When Sustav de Ruche d.o.o. acts as a data processor on behalf of a data controller, we guarantee the implementation of appropriate technical and organizational measures in accordance with the GDPR and this privacy policy, ensuring the protection of the data subject's rights.

Such data processing is governed by a written contract or another legal act in accordance with EU or Croatian law, defining the subject and duration of the processing, the nature and purpose of the processing, the type of personal data, and the categories of data subjects, as well as the controller’s obligations and rights.

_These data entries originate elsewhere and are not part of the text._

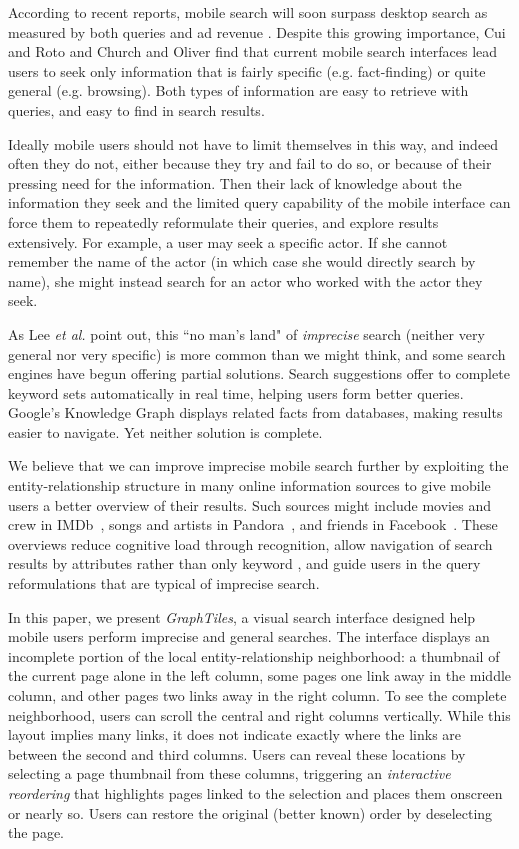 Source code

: According to recent reports, mobile search will soon surpass desktop search as measured by both queries and ad revenue \cite{MobileQueries}\cite{MobileRevenue}. Despite this growing importance, Cui and Roto \cite{Cui:2008} and Church and Oliver \cite{Church:2011} find that current mobile search interfaces lead users to seek only information that is fairly specific (e.g. fact-finding) or quite general (e.g. browsing). Both types of information are easy to retrieve with queries, and easy to find in search results.

Ideally mobile users should not have to limit themselves in this way, and indeed often they do not, either because they try and fail to do so, or because of their pressing need for the information. Then their lack of knowledge about the information they seek and the limited query capability of the mobile interface \cite{Kamvar:2009} can force them to repeatedly reformulate their queries, and explore results extensively. For example, a user may seek a specific actor. If she cannot remember the name of the actor (in which case she would directly search by name), she might instead search for an actor who worked with the actor they seek.

As Lee \textit{et al.} \cite{Lee:2012} point out, this ``no man's land" of \textit{imprecise} search (neither very general nor very specific) is more common than we might think, and some search engines have begun offering partial solutions. Search suggestions offer to complete keyword sets automatically in real time, helping users form better queries. Google's Knowledge Graph displays related facts from databases, making results easier to navigate. Yet neither solution is complete.

We believe that we can improve imprecise mobile search further by exploiting the entity-relationship structure in many online information sources to give mobile users a better overview of their results. Such sources might include movies and crew in IMDb~\cite{imdb}, songs and artists in Pandora~\cite{pandora}, and friends in Facebook~\cite{Facebook}. These overviews reduce cognitive load through recognition, allow navigation of search results by attributes rather than only keyword \cite{Hearst:2002}, and guide users in the query reformulations that are typical of imprecise search.

In this paper, we present \textit{GraphTiles}, a visual search interface designed help mobile users perform imprecise and general searches. The interface displays an incomplete portion of the local entity-relationship neighborhood: a thumbnail of the current page alone in the left column, some pages one link away in the middle column, and other pages two links away in the right column. To see the complete neighborhood, users can scroll the central and right columns vertically. While this layout implies many links, it does not indicate exactly where the links are between the second and third columns. Users can reveal these locations by selecting a page thumbnail from these columns, triggering an \textit{interactive reordering} that highlights pages linked to the selection and places them onscreen or nearly so. Users can restore the original (better known) order by deselecting the page. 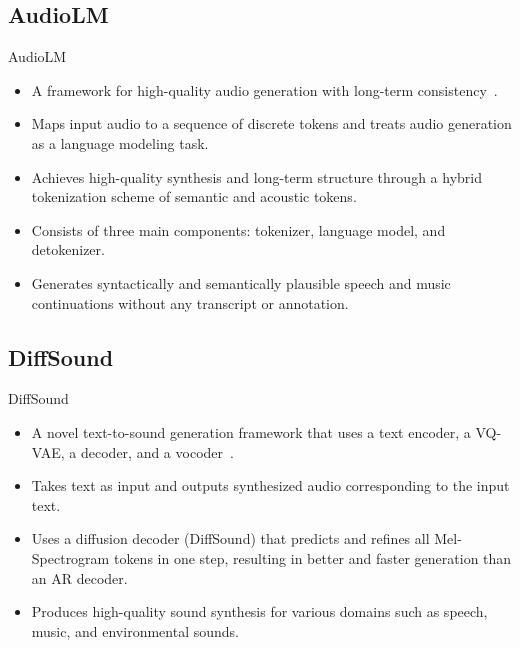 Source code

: \subsection{AudioLM}
\begin{frame}{AudioLM}
    \begin{itemize}
        \item A framework for high-quality audio generation with long-term consistency~\cite{borsos_audiolm_2022}.
        \item Maps input audio to a sequence of discrete tokens and treats audio generation as a language modeling task.
        \item Achieves high-quality synthesis and long-term structure through a hybrid tokenization scheme of semantic and acoustic tokens.
        \item Consists of three main components: tokenizer, language model, and detokenizer.
        \item Generates syntactically and semantically plausible speech and music continuations without any transcript or annotation.
    \end{itemize}
\end{frame}

\subsection{DiffSound}

\begin{frame}{DiffSound}
    \begin{itemize}
        \item A novel text-to-sound generation framework that uses a text encoder, a VQ-VAE, a decoder, and a vocoder~\cite{yang_diffsound_2022}.
        \item Takes text as input and outputs synthesized audio corresponding to the input text.
        \item Uses a diffusion decoder (DiffSound) that predicts and refines all Mel-Spectrogram tokens in one step, resulting in better and faster generation than an AR decoder.
        \item Produces high-quality sound synthesis for various domains such as speech, music, and environmental sounds.
    \end{itemize}
\end{frame}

In this capacity, Sustav de Ruche d.o.o. processes personal data only under the explicit and clearly defined instructions or orders of the data controller. We do not process personal data independently, even if we have access to it, unless explicitly requested by the data controller, and even then, only in the manner and scope requested.

The same principle applies when providing services such as maintaining or updating websites, applications, or other systems that may contain personal data.

By using technical protection methods, such as encryption, and adhering to this privacy policy, we ensure that our employees do not access or otherwise come into contact with personal data unless necessary for providing the agreed service.

International Transfer of Personal Data

We do not transfer personal data to third countries or international organizations (international transfer) except in exceptional, legally prescribed cases or at your explicit request with clearly provided, unambiguous, and specific consent.

Any transfer of personal data to a third country or international organization is based solely on:

  • A list of countries and international organizations ensuring an adequate level of protection, in accordance with a publicly published decision by the European Commission.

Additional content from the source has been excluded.